Instructions for the task
Anywhere the string "responsible" shows up in the listing below, copy the line it is in.

Material shown
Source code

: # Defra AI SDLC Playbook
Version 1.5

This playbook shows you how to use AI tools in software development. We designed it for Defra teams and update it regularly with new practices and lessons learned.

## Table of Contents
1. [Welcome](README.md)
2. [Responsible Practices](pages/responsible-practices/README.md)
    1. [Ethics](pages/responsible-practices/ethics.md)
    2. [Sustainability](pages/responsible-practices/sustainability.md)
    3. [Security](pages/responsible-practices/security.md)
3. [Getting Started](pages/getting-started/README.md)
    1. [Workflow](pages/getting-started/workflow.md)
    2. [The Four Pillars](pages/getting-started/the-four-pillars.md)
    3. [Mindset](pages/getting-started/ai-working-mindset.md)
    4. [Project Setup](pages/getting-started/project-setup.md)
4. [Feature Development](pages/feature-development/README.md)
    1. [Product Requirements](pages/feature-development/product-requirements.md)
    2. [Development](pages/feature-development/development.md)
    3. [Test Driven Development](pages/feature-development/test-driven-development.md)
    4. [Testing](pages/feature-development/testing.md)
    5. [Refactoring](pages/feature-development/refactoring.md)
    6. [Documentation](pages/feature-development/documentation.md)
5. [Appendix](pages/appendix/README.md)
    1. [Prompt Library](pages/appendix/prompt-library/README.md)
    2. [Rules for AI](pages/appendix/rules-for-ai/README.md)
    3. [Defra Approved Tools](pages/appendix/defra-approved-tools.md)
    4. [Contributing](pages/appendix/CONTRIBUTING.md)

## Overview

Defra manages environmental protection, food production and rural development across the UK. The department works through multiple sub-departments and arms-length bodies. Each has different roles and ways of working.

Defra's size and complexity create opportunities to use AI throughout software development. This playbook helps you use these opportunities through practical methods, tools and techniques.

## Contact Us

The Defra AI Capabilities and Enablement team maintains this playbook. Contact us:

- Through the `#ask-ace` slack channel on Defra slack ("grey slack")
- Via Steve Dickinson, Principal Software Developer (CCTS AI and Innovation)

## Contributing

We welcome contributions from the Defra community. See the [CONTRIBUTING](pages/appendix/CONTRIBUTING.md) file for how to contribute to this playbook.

Finished task
2. [Responsible Practices](pages/responsible-practices/README.md)
    1. [Ethics](pages/responsible-practices/ethics.md)
    2. [Sustainability](pages/responsible-practices/sustainability.md)
    3. [Security](pages/responsible-practices/security.md)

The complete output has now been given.